## DATASET ENTRIES:
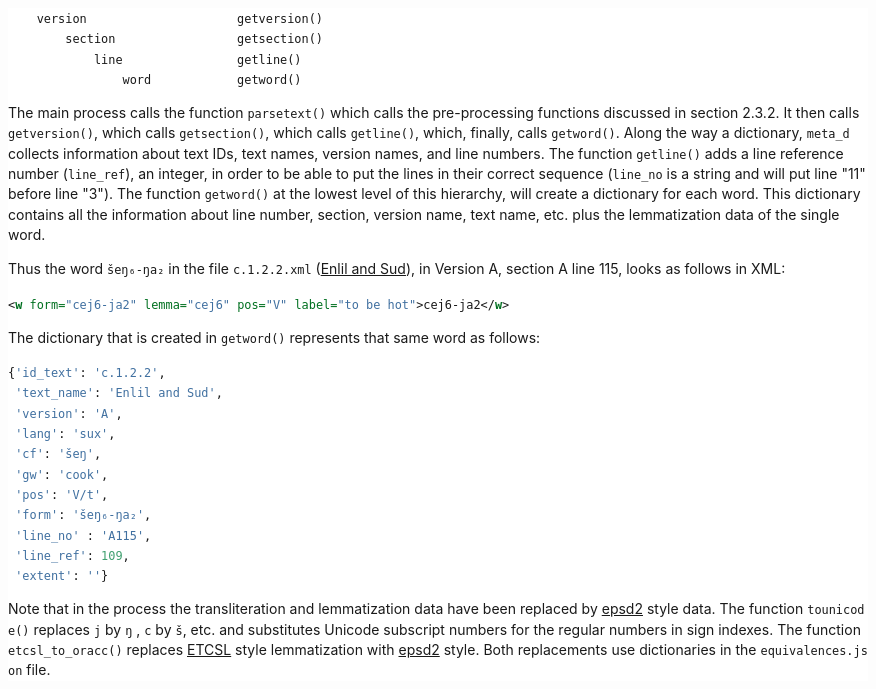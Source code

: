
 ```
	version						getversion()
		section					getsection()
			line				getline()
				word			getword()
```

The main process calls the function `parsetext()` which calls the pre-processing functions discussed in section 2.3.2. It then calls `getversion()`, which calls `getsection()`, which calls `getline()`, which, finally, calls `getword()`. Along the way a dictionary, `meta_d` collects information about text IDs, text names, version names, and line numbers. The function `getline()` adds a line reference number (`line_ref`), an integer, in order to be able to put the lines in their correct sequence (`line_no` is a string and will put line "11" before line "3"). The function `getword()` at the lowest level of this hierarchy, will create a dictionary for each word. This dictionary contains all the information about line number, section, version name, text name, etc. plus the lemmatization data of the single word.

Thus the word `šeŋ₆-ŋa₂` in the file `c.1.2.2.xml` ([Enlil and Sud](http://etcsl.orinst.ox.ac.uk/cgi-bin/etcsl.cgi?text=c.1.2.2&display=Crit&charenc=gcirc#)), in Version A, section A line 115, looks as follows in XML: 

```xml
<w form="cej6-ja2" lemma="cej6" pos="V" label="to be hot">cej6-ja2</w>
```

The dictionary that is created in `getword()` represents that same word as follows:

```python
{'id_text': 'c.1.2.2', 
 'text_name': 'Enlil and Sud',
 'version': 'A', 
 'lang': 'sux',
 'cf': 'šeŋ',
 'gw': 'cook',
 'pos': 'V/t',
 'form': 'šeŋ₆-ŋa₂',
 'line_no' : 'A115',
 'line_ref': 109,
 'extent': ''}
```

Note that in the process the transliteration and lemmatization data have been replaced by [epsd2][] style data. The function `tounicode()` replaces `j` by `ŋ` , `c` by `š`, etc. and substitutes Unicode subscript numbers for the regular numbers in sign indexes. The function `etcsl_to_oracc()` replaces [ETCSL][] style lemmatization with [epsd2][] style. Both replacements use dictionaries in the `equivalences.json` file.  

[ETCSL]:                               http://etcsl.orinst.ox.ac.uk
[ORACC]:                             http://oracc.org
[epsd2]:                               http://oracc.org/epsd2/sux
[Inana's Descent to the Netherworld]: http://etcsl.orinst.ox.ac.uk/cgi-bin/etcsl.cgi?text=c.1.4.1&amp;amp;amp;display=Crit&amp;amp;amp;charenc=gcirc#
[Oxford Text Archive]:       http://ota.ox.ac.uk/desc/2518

## EXERCISE DESCRIPTION:
Each line above that contains the word "šeŋ₆" must be copied.

## WRITTEN ANSWER:
Thus the word `šeŋ₆-ŋa₂` in the file `c.1.2.2.xml` ([Enlil and Sud](http://etcsl.orinst.ox.ac.uk/cgi-bin/etcsl.cgi?text=c.1.2.2&display=Crit&charenc=gcirc#)), in Version A, section A line 115, looks as follows in XML: 
 'form': 'šeŋ₆-ŋa₂',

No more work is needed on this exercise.